# What you have to do
Could each entry below be printed again exactly as given?

════════════════

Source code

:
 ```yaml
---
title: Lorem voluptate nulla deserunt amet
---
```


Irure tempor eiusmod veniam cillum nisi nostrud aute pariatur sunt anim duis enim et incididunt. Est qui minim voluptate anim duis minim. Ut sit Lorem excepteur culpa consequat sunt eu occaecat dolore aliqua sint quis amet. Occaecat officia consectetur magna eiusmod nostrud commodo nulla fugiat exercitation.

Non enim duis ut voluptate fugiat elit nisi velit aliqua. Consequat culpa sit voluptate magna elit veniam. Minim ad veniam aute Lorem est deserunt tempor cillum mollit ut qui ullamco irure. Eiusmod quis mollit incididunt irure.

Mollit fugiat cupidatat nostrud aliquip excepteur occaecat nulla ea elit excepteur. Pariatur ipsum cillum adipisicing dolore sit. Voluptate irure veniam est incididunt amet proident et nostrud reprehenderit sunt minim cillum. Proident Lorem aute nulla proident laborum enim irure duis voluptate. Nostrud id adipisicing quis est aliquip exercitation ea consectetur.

════════════════

# Answer space
Source code

:
 ```yaml
---
title: Lorem voluptate nulla deserunt amet
---
```


Irure tempor eiusmod veniam cillum nisi nostrud aute pariatur sunt anim duis enim et incididunt. Est qui minim voluptate anim duis minim. Ut sit Lorem excepteur culpa consequat sunt eu occaecat dolore aliqua sint quis amet. Occaecat officia consectetur magna eiusmod nostrud commodo nulla fugiat exercitation.

Non enim duis ut voluptate fugiat elit nisi velit aliqua. Consequat culpa sit voluptate magna elit veniam. Minim ad veniam aute Lorem est deserunt tempor cillum mollit ut qui ullamco irure. Eiusmod quis mollit incididunt irure.

Mollit fugiat cupidatat nostrud aliquip excepteur occaecat nulla ea elit excepteur. Pariatur ipsum cillum adipisicing dolore sit. Voluptate irure veniam est incididunt amet proident et nostrud reprehenderit sunt minim cillum. Proident Lorem aute nulla proident laborum enim irure duis voluptate. Nostrud id adipisicing quis est aliquip exercitation ea consectetur.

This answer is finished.